California’s “Torch” pipeline oil spill, and Alaska’s Cook Inlet “Cross-Timbers” oil spill, represent recent examples of highly-automated subsea oil pipelines that have leaked for extensive periods of time without the source of the leaks being detected. Since any oil produced from offshore drilling operations that lie beyond existing pipeline infrastructure is inevitably transported by barge or tanker to refining centers, there is a constant risk of a tanker spill that can originate from any point in transit. In addition, massive floating offshore oil storage facilities, now being expanded in the Gulf of Mexico and planned for other regions, represent the risk of very large spills.

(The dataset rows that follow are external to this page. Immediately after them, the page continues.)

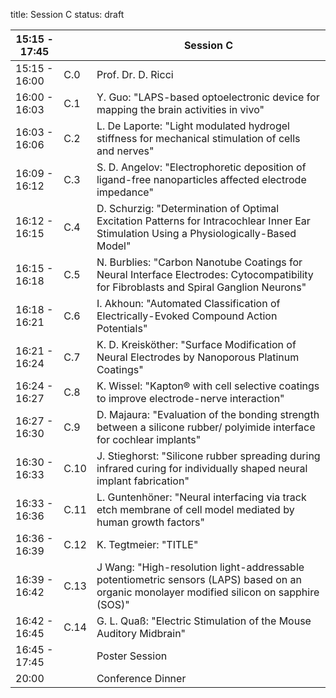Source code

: title: Session C
status: draft



|15:15 - 17:45||**Session C**|
|---|---|---|
|15:15 - 16:00| C.0 |Prof. Dr. D. Ricci|
|16:00 - 16:03 | C.1 |Y. Guo: "LAPS-based optoelectronic device for mapping the brain activities in vivo"|
|16:03 - 16:06 | C.2 |L. De Laporte: "Light modulated hydrogel stiffness for mechanical stimulation of cells and nerves"|
|16:09 - 16:12 | C.3 |S. D. Angelov: "Electrophoretic deposition of ligand-free nanoparticles affected electrode impedance"|
|16:12 - 16:15 | C.4 |D. Schurzig: "Determination of Optimal Excitation Patterns for Intracochlear Inner Ear Stimulation Using a Physiologically-Based Model"|
|16:15 - 16:18 | C.5 |N. Burblies: "Carbon Nanotube Coatings for Neural Interface Electrodes: Cytocompatibility for Fibroblasts and Spiral Ganglion Neurons"|
|16:18 - 16:21 | C.6 |I. Akhoun: "Automated Classification of Electrically-Evoked Compound Action Potentials"|
|16:21 - 16:24 | C.7 |K. D. Kreisköther: "Surface Modification of Neural Electrodes by Nanoporous Platinum Coatings"|
|16:24 - 16:27 | C.8 |K. Wissel: "Kapton® with cell selective coatings to improve electrode-nerve interaction"|
|16:27 - 16:30 | C.9 |D. Majaura: "Evaluation of the bonding strength between a silicone rubber/ polyimide interface for cochlear implants"|
|16:30 - 16:33 | C.10 |J. Stieghorst: "Silicone rubber spreading during infrared curing for individually shaped neural implant fabrication"|
|16:33 - 16:36 | C.11 |L. Guntenhöner: "Neural interfacing via track etch membrane of cell model mediated by human growth factors"|
|16:36 - 16:39 | C.12 |K. Tegtmeier: "TITLE"|
|16:39 - 16:42 | C.13 |J Wang: "High-resolution light-addressable potentiometric sensors (LAPS) based on an organic monolayer modified silicon on sapphire (SOS)"|
|16:42 - 16:45 | C.14 |G. L. Quaß: "Electric Stimulation of the Mouse Auditory Midbrain"|
|16:45 - 17:45 |      |Poster Session|
|        20:00 |      |Conference Dinner|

(5) Air pollution from offshore drilling operations:

Oil and natural gas drilling and production operations offshore generate a suite of air pollutants, including ozone, oxides of Nitrogen, and sulfur compounds. Each gas well releases 50 tons of nitrogen oxides (NOx), 13 tons of carbon monoxide, 6 tons of sulfur dioxide, and 5 tons of volatile organic carbons (VOC’s). The platforms themselves annually generate another 50 tons of NOx, 11 tons of carbon monoxide, 8 tons of sulfur dioxide, and 38 tons of VOC’s. Because drilling rigs offshore lie outside of the regulatory jurisdiction of onshore air quality management districts, coastal states generally have little authority over air emissions from the rigs. Tankering and barging also generate emissions from the transportation of produced crude oil, both as a result of the burning of vessel fuel and from fugitive hydrocarbon emissions from the loading and offloading of tankships.